24th
98.6
Fever fits me like a favorite, worn-in blanket. Normally my body temperature rests at one and a quarter/ one half degrees below normal (in inverse proportion to my height, which alternately slouches and stands at 5’6” 1/4/1/2) so that a spring breeze can chill my naturally good temper and a sheet at night becomes my best ally in the full thickness of a summer heat wave.
The sickness is not named for the first couple of hours where it sets up house in the nasal cavity, now arrested on a neural passageway, rounding the corner to the left eye alone where it threatens to petrify my gaze into Cyclopean ill-will. I take no notice though — for now I am just looking around, ready to seal the deal with that perfect, jaunty wink.
The onset of the sickness is a manic depressive’s balancing act, elatedly exhausted. A down jacket billows around my waist on a 30 degree winter day - pinafore-like - with each strut-swagger of my hips.
I look at boys who are looking back through curtained eyes soaked with fever.
If the movie is bad I can close my eyes and sink into a titillating montage of dreams.
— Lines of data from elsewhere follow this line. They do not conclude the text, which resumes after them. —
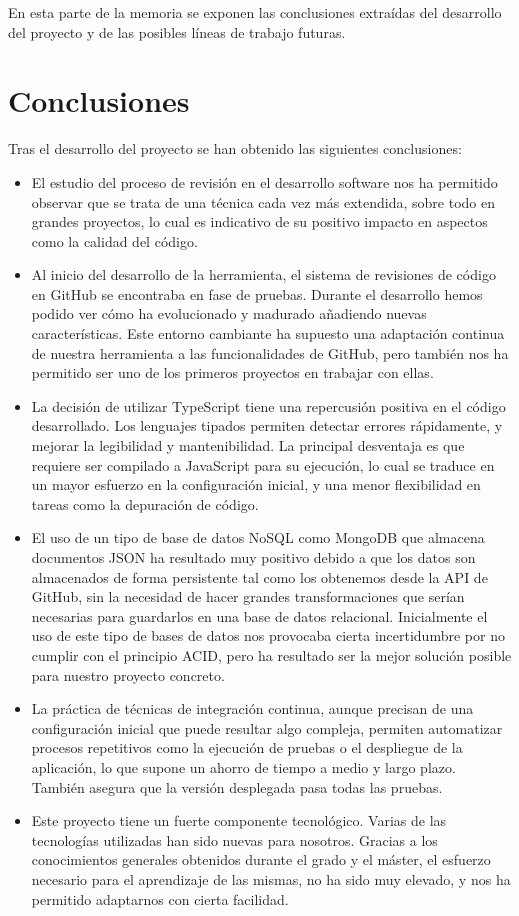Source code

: 
En esta parte de la memoria se exponen las conclusiones extraídas del desarrollo del proyecto y de las posibles líneas de trabajo futuras.

\section{Conclusiones}

Tras el desarrollo del proyecto se han obtenido las siguientes conclusiones:

\begin{itemize}
	\item El estudio del proceso de revisión en el desarrollo software nos ha permitido observar que se trata de una técnica cada vez más extendida, sobre todo en grandes proyectos, lo cual es indicativo de su positivo impacto en aspectos como la calidad del código.
	\item Al inicio del desarrollo de la herramienta, el sistema de revisiones de código en GitHub se encontraba en fase de pruebas. Durante el desarrollo hemos podido ver cómo ha evolucionado y madurado añadiendo nuevas características. Este entorno cambiante ha supuesto una adaptación continua de nuestra herramienta a las funcionalidades de GitHub, pero también nos ha permitido ser uno de los primeros proyectos en trabajar con ellas.
	\item La decisión de utilizar TypeScript tiene una repercusión positiva en el código desarrollado. Los lenguajes tipados permiten detectar errores rápidamente, y mejorar la legibilidad y mantenibilidad. La principal desventaja es que requiere ser compilado a JavaScript para su ejecución, lo cual se traduce en un mayor esfuerzo en la configuración inicial, y una menor flexibilidad en tareas como la depuración de código.
	\item El uso de un tipo de base de datos NoSQL como MongoDB que almacena documentos JSON ha resultado muy positivo debido a que los datos son almacenados de forma persistente tal como los obtenemos desde la API de GitHub, sin la necesidad de hacer grandes transformaciones que serían necesarias para guardarlos en una base de datos relacional. Inicialmente el uso de este tipo de bases de datos nos provocaba cierta incertidumbre por no cumplir con el principio ACID, pero ha resultado ser la mejor solución posible para nuestro proyecto concreto.
	\item La práctica de técnicas de integración continua, aunque precisan de una configuración inicial que puede resultar algo compleja, permiten automatizar procesos repetitivos como la ejecución de pruebas o el despliegue de la aplicación, lo que supone un ahorro de tiempo a medio y largo plazo. También asegura que la versión desplegada pasa todas las pruebas.
	\item Este proyecto tiene un fuerte componente tecnológico. Varias de las tecnologías utilizadas han sido nuevas para nosotros. Gracias a los conocimientos generales obtenidos durante el grado y el máster, el esfuerzo necesario para el aprendizaje de las mismas, no ha sido muy elevado, y nos ha permitido adaptarnos con cierta facilidad.
\end{itemize}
If the post-cinematic coddling at the cafe is worse then I will just cradle my chin and wineglass until my head rests unbecomingly on a zebra-patterned table.
I am the sick girl, after all, and allowances have to be made for the sick.
“…It’s ok; she’s just feeling sick…” “She is not well…” “She is just resting….”
And there is no awkwardness at all until the conversation trickles by incoherently with its dull coherence and a childhood dog is reanimated by just two hairline fractures on the ceiling.
The boys are not looking back now. Only the waiter, each of us mildly terrified.